3. Mr. Surte, learned counsel for the assessee, urged before us that penalty under section 36(3) could be levied only for a complete month and not for a part thereof. In support of this contention, our attention was drawn to sub-section (3) of section 36 of the Act as substituted by the Maharashtra Act 22 of 1988 with effect from April 21, 1987, wherein the words used are “for each month or for part thereof” as against the words “for each month” appearing in the said sub-section as it stood during the material period which was prior to April 21, 1987. According to him, the substituted section clearly shows that under the earlier provision, penalty could be levied only for a completed month and not a part thereof. On the other hand, the submission of the learned counsel for the Revenue Mr. N. T. Saraf, is that section 36(3) as it stood at the material time, provided in clear and unambiguous terms that the penalty would be leviable for the period of default calculated at the rates which were specified therein with reference to a month. There is nothing there to suggest that penalty can be levied at those rates for default for completed months only and not for any period which falls short of a complete month.

4. We have carefully considered the rival submissions. We have perused section 36(3) of the Bombay Sales Tax Act, 1959, as it stood from time to time. For a proper appreciation of the controversy, it will be useful to set out the said sub-section as it stood from time to time. Sub-section (3) of section 36 originally stood as under :

“(3) If a dealer does not, without reasonable cause, pay tax within the time he is required by or under the provisions of this Act to pay it he shall subject to the provisions of sub-section (5) of section 55 pay by way of penalty, in addition to the amount of tax a sum equal to –

(a) one per cent of the amount of tax for each complete month for the first three months, after the last date by which he should have paid that tax, and

(b) one and one-half per cent of the amount of tax for each complete month thereafter, during the time he continues to make default in the payment of tax :

Provided that, the Commissioner may subject to such conditions as may be prescribed, and an appellate authority in an appeal under section 55, may remit the whole or any part of the penalty payable in respect of any period.”
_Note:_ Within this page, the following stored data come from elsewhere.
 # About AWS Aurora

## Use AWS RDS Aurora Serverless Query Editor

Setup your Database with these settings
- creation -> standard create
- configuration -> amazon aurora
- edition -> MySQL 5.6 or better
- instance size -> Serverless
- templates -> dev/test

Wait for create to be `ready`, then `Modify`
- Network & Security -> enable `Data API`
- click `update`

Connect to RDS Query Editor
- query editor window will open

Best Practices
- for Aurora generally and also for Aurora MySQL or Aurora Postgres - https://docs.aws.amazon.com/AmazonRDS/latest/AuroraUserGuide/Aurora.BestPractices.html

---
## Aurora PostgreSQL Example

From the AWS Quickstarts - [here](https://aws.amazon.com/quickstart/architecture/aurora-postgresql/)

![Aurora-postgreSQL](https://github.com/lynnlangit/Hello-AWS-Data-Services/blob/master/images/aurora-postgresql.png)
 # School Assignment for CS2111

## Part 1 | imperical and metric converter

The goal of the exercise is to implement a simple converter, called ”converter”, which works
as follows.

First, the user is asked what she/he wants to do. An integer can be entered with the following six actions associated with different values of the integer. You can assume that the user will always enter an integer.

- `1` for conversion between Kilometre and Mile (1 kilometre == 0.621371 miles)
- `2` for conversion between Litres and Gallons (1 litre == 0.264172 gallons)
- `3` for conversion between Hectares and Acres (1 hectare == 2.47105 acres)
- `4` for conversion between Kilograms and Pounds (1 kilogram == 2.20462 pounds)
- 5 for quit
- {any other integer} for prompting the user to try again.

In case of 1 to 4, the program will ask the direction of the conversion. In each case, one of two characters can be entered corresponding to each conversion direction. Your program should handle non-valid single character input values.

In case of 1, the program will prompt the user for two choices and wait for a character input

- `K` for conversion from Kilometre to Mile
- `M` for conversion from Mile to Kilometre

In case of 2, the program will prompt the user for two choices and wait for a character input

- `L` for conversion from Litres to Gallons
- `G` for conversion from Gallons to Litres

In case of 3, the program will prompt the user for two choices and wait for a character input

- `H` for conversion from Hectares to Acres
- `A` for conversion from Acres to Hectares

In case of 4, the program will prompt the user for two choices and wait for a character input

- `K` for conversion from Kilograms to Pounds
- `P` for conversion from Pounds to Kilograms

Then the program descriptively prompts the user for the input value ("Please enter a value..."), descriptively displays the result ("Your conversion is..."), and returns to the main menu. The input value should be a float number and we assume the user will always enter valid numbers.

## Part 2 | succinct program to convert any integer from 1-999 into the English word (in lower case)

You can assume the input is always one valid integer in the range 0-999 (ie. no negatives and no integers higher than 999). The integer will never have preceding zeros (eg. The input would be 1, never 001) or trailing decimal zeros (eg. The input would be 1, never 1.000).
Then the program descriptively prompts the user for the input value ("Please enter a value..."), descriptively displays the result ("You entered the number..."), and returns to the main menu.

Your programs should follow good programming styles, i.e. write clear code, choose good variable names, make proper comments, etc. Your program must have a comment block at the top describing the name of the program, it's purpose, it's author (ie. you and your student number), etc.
By the Bombay Sales Tax (Amendment) Act, 1969 (the Maharashtra Act XL of 1969) the bracketed portion beginning with the words “he shall” and ending with the words “in respect of any period” was substituted by the following :

“the Commissioner may, after giving the dealer an opportunity of being heard, by an order in writing, impose upon the dealer by way of penalty, in addition to the amount of tax a sum equal to –

(a) one per cent of the amount of tax for each month for the first three months, after the last date by which dealer should have paid that tax, and

(b) one and one-half per cent of the amount of tax for each month thereafter, during the time the dealer continues to make default in the payment of tax :

Provided that, the Commissioner, or any appellate or revisional authority, may remit the whole or any part of the penalty payable in respect of any period.”

This amendment came into force with effect from September 1, 1969 and the amendment sub-section remained in operation till April 20, 1987, except that by the Maharashtra Act 32 of 1973, with effect from April 11, 1973, the rates of penalty in clauses (a) and (b) were enhanced from one per cent and one and one half per cent to one and one half per cent and 2 per cent respectively and a second proviso was also added during this period by the Maharashtra Act 32 of 1981 which was later amended by Maharashtra Act 15 of 1985. These amendments are not relevant for our purpose.

This sub-section was substituted with effect from April 21, 1987, by the Maharashtra Act 22 of 1988 by the following :

“(3) (a) If a dealer or a person does not pay the tax within the time he is required by or under the provisions of this Act to pay it, then he shall be liable to pay by way of simple interest, in addition to the amount of such tax, a sum equal to two per cent of the amount of such tax, for each month or for part thereof after the last date by which he should have paid such tax.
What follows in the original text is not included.